Burgwal, Rudolf “Rudy” Frans, born on 27-09-1917 in Surabaya, Dutch East Indies. It were boys. Indian boys, In the first place “Indians” were the Indo’s, also called – derogatory – katjangs (Malay for peanuts): Europeans with Indonesian blood. Tens of thousands of them lived in the Netherlands during the German occupation. And they were overrepresented in the resistance, says writer Herman Keppy (59) – son of a Moluccan father and a Dutch mother.
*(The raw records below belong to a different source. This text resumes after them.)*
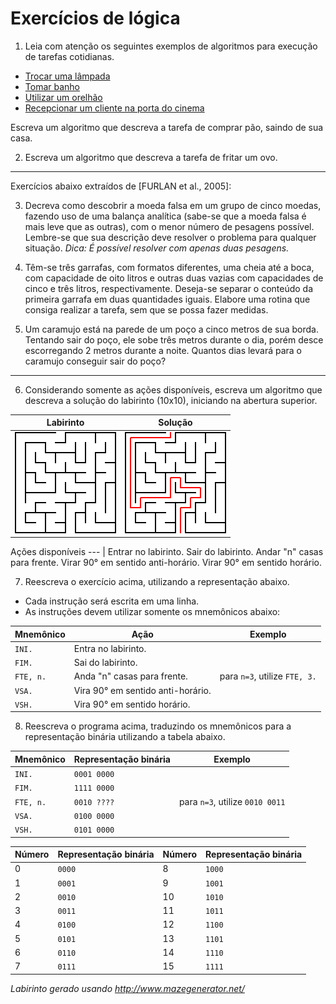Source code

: # Exercícios de lógica

1. Leia com atenção os seguintes exemplos de algoritmos para execução de tarefas cotidianas.

* [Trocar uma lâmpada](https://www.tecmundo.com.br/programacao/2082-o-que-e-algoritmo-.htm)
* [Tomar banho](https://pt.wikibooks.org/wiki/Introdu%C3%A7%C3%A3o_%C3%A0_programa%C3%A7%C3%A3o/Algoritmos)
* [Utilizar um orelhão](https://pt.wikibooks.org/wiki/Introdu%C3%A7%C3%A3o_%C3%A0_programa%C3%A7%C3%A3o/Algoritmos)
* [Recepcionar um cliente na porta do cinema](https://dicasdeprogramacao.com.br/o-que-e-algoritmo/)

Escreva um algoritmo que descreva a tarefa de comprar pão, saindo de sua casa.

2. Escreva um algoritmo que descreva a tarefa de fritar um ovo.

---

Exercícios abaixo extraídos de [FURLAN et al., 2005]:

3. Decreva como descobrir a moeda falsa em um grupo de cinco moedas, fazendo uso de uma balança analítica (sabe-se que a moeda falsa é mais leve que as outras), com o menor número de pesagens possível. Lembre-se que sua descrição deve resolver o problema para qualquer situação. _Dica: É possível resolver com apenas duas pesagens._

4. Têm-se três garrafas, com formatos diferentes, uma cheia até a boca, com capacidade de oito litros e outras duas vazias com capacidades de cinco e três litros, respectivamente. Deseja-se separar o conteúdo da primeira garrafa em duas quantidades iguais. Elabore uma rotina que consiga realizar a tarefa, sem que se possa fazer medidas.

5. Um caramujo está na parede de um poço a cinco metros de sua borda. Tentando sair do poço, ele sobe três metros durante o dia, porém desce escorregando 2 metros durante a noite. Quantos dias levará para o caramujo conseguir sair do poço?

---

6. Considerando somente as ações disponíveis, escreva um algoritmo que descreva a solução do labirinto (10x10), iniciando na abertura superior.

Labirinto | Solução
--- | ---
![](https://github.com/ermogenes/aulas-logica-programacao/raw/master/exercises/maze_1.png) | ![](https://github.com/ermogenes/aulas-logica-programacao/raw/master/exercises/maze_1_solution.png)

Ações disponíveis
--- |
Entrar no labirinto.
Sair do labirinto.
Andar "n" casas para frente.
Virar 90° em sentido anti-horário.
Virar 90° em sentido horário.

7. Reescreva o exercício acima, utilizando a representação abaixo.

- Cada instrução será escrita em uma linha.
- As instruções devem utilizar somente os mnemônicos abaixo:

Mnemônico | Ação | Exemplo
--- | --- | ---
`INI.` | Entra no labirinto. | 
`FIM.` | Sai do labirinto. | 
`FTE, n.` | Anda "n" casas para frente. | para `n=3`, utilize `FTE, 3.`
`VSA.` | Vira 90° em sentido anti-horário. | 
`VSH.` | Vira 90° em sentido horário. | 

8. Reescreva o programa acima, traduzindo os mnemônicos para a representação binária utilizando a tabela abaixo.

Mnemônico | Representação binária | Exemplo
--- | --- | ---
`INI.` | `0001 0000` |
`FIM.` | `1111 0000` |
`FTE, n.` | `0010 ????`	| para `n=3`, utilize `0010 0011`
`VSA.` | `0100 0000` |
`VSH.` | `0101 0000` |

Número | Representação binária | Número | Representação binária
--- | --- | --- | ---
0 | `0000` | 8 | `1000`
1 | `0001` | 9 | `1001`
2 | `0010` | 10 | `1010`
3 | `0011` | 11 | `1011`
4 | `0100` | 12 | `1100`
5 | `0101` | 13 | `1101`
6 | `0110` | 14 | `1110`
7 | `0111` | 15 | `1111`

_Labirinto gerado usando http://www.mazegenerator.net/_
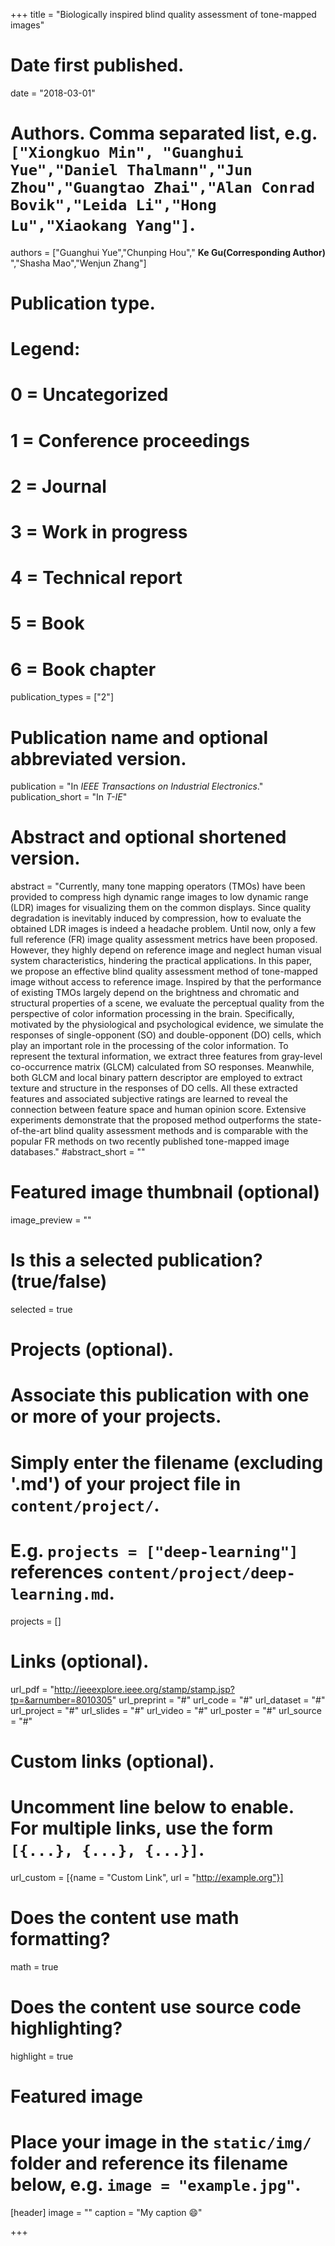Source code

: +++
title = "Biologically inspired blind quality assessment of tone-mapped images"

# Date first published.
date = "2018-03-01"

# Authors. Comma separated list, e.g. `["Xiongkuo Min", "Guanghui Yue","Daniel Thalmann","Jun Zhou","Guangtao Zhai","Alan Conrad Bovik","Leida Li","Hong Lu","Xiaokang Yang"]`.
authors = ["Guanghui Yue","Chunping Hou"," **Ke Gu(Corresponding Author)** ","Shasha Mao","Wenjun Zhang"]
# Publication type.
# Legend:
# 0 = Uncategorized
# 1 = Conference proceedings
# 2 = Journal
# 3 = Work in progress
# 4 = Technical report
# 5 = Book
# 6 = Book chapter
publication_types = ["2"]

# Publication name and optional abbreviated version.
publication = "In *IEEE Transactions on Industrial Electronics*."
publication_short = "In *T-IE*"

# Abstract and optional shortened version.
abstract = "Currently, many tone mapping operators (TMOs) have been provided to compress high dynamic range images to low dynamic range (LDR) images for visualizing them on the common displays. Since quality degradation is inevitably induced by compression, how to evaluate the obtained LDR images is indeed a headache problem. Until now, only a few full reference (FR) image quality assessment metrics have been proposed. However, they highly depend on reference image and neglect human visual system characteristics, hindering the practical applications. In this paper, we propose an effective blind quality assessment method of tone-mapped image without access to reference image. Inspired by that the performance of existing TMOs largely depend on the brightness and chromatic and structural properties of a scene, we evaluate the perceptual quality from the perspective of color information processing in the brain. Specifically, motivated by the physiological and psychological evidence, we simulate the responses of single-opponent (SO) and double-opponent (DO) cells, which play an important role in the processing of the color information. To represent the textural information, we extract three features from gray-level co-occurrence matrix (GLCM) calculated from SO responses. Meanwhile, both GLCM and local binary pattern descriptor are employed to extract texture and structure in the responses of DO cells. All these extracted features and associated subjective ratings are learned to reveal the connection between feature space and human opinion score. Extensive experiments demonstrate that the proposed method outperforms the state-of-the-art blind quality assessment methods and is comparable with the popular FR methods on two recently published tone-mapped image databases."
#abstract_short = ""

# Featured image thumbnail (optional)
image_preview = ""

# Is this a selected publication? (true/false)
selected = true

# Projects (optional).
#   Associate this publication with one or more of your projects.
#   Simply enter the filename (excluding '.md') of your project file in `content/project/`.
#   E.g. `projects = ["deep-learning"]` references `content/project/deep-learning.md`.
projects = []

# Links (optional).
url_pdf = "http://ieeexplore.ieee.org/stamp/stamp.jsp?tp=&arnumber=8010305"
url_preprint = "#"
url_code = "#"
url_dataset = "#"
url_project = "#"
url_slides = "#"
url_video = "#"
url_poster = "#"
url_source = "#"

# Custom links (optional).
#   Uncomment line below to enable. For multiple links, use the form `[{...}, {...}, {...}]`.
 url_custom = [{name = "Custom Link", url = "http://example.org"}]

# Does the content use math formatting?
math = true

# Does the content use source code highlighting?
highlight = true

# Featured image
# Place your image in the `static/img/` folder and reference its filename below, e.g. `image = "example.jpg"`.
[header]
image = ""
caption = "My caption 😄"

+++
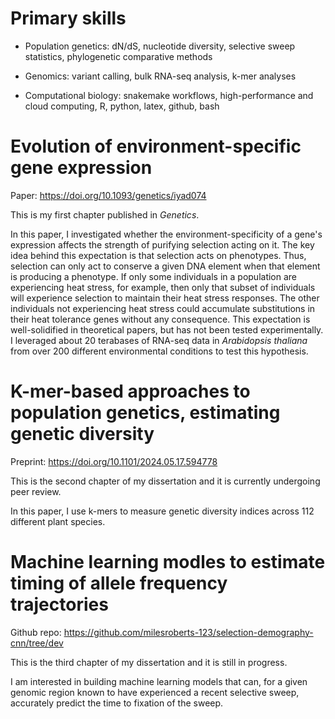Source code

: # Primary skills 

* Population genetics: dN/dS, nucleotide diversity, selective sweep statistics, phylogenetic comparative methods

* Genomics: variant calling, bulk RNA-seq analysis, k-mer analyses

* Computational biology: snakemake workflows, high-performance and cloud computing, R, python, latex, github, bash

# Evolution of environment-specific gene expression

Paper: https://doi.org/10.1093/genetics/iyad074

This is my first chapter published in *Genetics*.

In this paper, I investigated whether the environment-specificity of a gene's expression affects the strength of purifying selection acting on it. The key idea behind this expectation is that selection acts on phenotypes. Thus, selection can only act to conserve a given DNA element when that element is producing a phenotype. If only some individuals in a population are experiencing heat stress, for example, then only that subset of individuals will experience selection to maintain their heat stress responses. The other individuals not experiencing heat stress could accumulate substitutions in their heat tolerance genes without any consequence. This expectation is well-solidified in theoretical papers, but has not been tested experimentally. I leveraged about 20 terabases of RNA-seq data in *Arabidopsis thaliana* from over 200 different environmental conditions to test this hypothesis. 

# K-mer-based approaches to population genetics, estimating genetic diversity

Preprint: https://doi.org/10.1101/2024.05.17.594778

This is the second chapter of my dissertation and it is currently undergoing peer review.

In this paper, I use k-mers to measure genetic diversity indices across 112 different plant species.

# Machine learning modles to estimate timing of allele frequency trajectories

Github repo: https://github.com/milesroberts-123/selection-demography-cnn/tree/dev

This is the third chapter of my dissertation and it is still in progress.

I am interested in building machine learning models that can, for a given genomic region known to have experienced a recent selective sweep, accurately predict the time to fixation of the sweep.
They were the largest group of 68 officers and cadets – there were no more – who refused to sign the so-called parole in 1940: the solemn promise to “participate neither directly nor indirectly” in the fight against Germany. They were among the first England navigators – people who escaped to England from the occupied Netherlands. And of the eight Dutchmen who escaped from the Colditz prisoner of war camp, six had an Indian background.
When the war broke out, Rudy Burgwal studied in Delft, the Netherlands, together with, among others, Dutch pilot Abraham Lamertus (Bram of Bob) van der Stok MBE. Van der Stok was known as “war flyer of Orange”, after the name of his autobiography and gained further fame for his part in the spectacular escape from the German prisoner of war camp Stalag Luft III, on which the film The Great Escape was later based. After most of the Netherlands had been liberated, Van der Stok finally had the opportunity to visit his family. His two brothers had been active in the resistance during the war but had been arrested and died in the concentration camps of Mauthausen and Neuengamme. The father of Van der Stok was also arrested by the occupying forces in connection with Van der Stok’s escape from Stalag Luft III under command of Kommadant Oberst Friedrich Wilhelm von Lindeiner-Wildau and was tortured thereby, among other things, he became blind. In the Hague district Leidschenveen there is a “Van der Stoklaan” that is named after the brothers. In 1970 he moved to Hawaii to work for the Coast Guard. Van der Stok died on 08-02-1993, age 77, in Virginia Beach.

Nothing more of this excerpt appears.